I mostly listened to Sneaks to imagine the singer guy’s face, a face I heard as resembling the young Joe Strummer, the young Paul Westerberg. The sneer, the hopefulness; the clouded gaze lit with fiery dawn. In truth, there lives no face not beautiful when painted in colors of passion and pride. Behind the brow furrowed in suspicion, in back of the scowl and the fed-up stubbornness, he sings as if understanding all we have riding on him, wanting more than anything to honor that.

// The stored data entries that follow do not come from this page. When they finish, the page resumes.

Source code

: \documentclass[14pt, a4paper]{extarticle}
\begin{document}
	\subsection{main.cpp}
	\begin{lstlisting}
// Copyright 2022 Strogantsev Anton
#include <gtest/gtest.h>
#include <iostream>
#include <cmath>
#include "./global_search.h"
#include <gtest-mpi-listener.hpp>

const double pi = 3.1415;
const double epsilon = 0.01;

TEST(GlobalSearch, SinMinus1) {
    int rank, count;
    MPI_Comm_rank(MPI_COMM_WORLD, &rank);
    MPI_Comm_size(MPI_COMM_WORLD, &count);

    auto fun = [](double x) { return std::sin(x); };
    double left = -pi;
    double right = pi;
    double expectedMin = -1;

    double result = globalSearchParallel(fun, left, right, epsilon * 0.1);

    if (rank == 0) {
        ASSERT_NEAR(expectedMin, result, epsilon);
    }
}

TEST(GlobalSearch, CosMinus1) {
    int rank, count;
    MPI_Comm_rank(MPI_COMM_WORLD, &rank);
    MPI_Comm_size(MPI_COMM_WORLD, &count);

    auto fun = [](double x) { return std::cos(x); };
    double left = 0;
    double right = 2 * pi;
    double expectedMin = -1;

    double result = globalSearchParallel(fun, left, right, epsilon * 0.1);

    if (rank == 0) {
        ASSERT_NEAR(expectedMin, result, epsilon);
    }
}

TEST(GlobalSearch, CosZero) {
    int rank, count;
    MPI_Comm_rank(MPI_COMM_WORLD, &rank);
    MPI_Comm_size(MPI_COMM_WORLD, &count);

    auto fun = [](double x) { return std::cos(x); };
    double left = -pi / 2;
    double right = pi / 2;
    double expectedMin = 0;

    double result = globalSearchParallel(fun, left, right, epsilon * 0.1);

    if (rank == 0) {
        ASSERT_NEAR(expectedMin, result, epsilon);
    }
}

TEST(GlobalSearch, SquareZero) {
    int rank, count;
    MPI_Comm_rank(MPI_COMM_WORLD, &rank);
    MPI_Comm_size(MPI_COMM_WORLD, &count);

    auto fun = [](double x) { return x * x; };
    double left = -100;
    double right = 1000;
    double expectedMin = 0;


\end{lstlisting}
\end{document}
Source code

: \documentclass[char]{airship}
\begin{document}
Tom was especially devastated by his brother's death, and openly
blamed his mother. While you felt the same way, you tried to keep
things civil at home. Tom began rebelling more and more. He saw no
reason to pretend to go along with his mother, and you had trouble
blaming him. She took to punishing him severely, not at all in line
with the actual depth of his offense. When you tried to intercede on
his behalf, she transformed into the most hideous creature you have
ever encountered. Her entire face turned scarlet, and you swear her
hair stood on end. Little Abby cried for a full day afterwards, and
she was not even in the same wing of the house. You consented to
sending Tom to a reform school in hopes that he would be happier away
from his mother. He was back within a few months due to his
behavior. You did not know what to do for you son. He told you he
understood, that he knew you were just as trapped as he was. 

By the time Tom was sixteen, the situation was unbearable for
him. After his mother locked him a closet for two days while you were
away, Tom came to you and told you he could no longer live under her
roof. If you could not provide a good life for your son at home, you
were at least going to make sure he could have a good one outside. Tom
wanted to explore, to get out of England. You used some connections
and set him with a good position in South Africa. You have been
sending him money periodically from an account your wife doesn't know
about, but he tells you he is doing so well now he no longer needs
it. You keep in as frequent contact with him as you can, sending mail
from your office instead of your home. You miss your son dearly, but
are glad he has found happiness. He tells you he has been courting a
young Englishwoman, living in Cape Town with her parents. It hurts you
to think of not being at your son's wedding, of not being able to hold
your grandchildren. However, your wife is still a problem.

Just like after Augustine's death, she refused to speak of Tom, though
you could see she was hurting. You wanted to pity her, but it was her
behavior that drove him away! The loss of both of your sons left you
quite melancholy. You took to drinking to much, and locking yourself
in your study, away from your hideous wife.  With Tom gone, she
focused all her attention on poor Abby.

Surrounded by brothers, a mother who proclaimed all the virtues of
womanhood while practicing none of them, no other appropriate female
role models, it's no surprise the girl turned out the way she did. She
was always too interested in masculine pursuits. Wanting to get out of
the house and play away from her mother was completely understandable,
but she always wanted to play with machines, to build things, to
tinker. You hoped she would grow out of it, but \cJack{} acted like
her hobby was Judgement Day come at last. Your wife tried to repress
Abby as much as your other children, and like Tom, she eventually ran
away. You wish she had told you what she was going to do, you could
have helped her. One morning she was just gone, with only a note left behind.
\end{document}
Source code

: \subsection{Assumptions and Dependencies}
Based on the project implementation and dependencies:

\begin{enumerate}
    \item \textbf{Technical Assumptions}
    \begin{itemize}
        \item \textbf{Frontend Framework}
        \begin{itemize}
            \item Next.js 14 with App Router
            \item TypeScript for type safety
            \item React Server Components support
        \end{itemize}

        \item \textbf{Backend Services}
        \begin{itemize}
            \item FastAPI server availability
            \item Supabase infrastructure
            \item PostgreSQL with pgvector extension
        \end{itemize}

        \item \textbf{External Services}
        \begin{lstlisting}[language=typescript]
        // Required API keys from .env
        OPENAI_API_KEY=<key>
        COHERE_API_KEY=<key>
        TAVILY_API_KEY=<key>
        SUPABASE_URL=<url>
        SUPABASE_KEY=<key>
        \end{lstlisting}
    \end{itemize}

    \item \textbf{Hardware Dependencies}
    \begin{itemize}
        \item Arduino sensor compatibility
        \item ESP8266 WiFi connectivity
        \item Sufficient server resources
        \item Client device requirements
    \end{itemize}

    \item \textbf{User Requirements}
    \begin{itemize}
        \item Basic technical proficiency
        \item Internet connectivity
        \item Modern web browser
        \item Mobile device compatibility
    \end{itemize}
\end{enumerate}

By now you’re assuming I’ve made up this record because 1) you’ve never heard of it, and 2) things that good get heard. They don’t, though. A lot of good bands don’t get signed, even more good bands make bad records, still more good bands make good records that’re distributed or promoted badly. Out of nowhere our tastes change and we confound the moneymen. The music market is just the dance of so many random intangibles. . . . The record companies alertly stand to the side, conducting polls and dictating memos, as baffled as anyone about why we’re sick of Alanis now but not yet over Britney, why we fickle folks like what we like. It’s akin to the stock exchange really, a scene of bluffing gamblers, or a bunker full of addictive liars or con men guessing at the dreams of the customers—as Joseph did with Pharaoh—to thereby establish a wise reputation. Case in point, something went wrong, terribly wrong, with Spoon: before their imminent classic Sneaks ever had its chance to be “worked,” some god gave them the finger. They were cut from Elektra’s roster only four months after Sneaks came out. (Four months! Jello pudding snacks have a longer shelf life.) Of course, it’s not just Spoon, that’s what I’m saying—everyone who looked or sounded “indie” suddenly couldn’t summon up enough sales to make big the eyes of the bigwigs. Spoon, for one, were not surprised, but that doesn’t mean they weren’t hurt.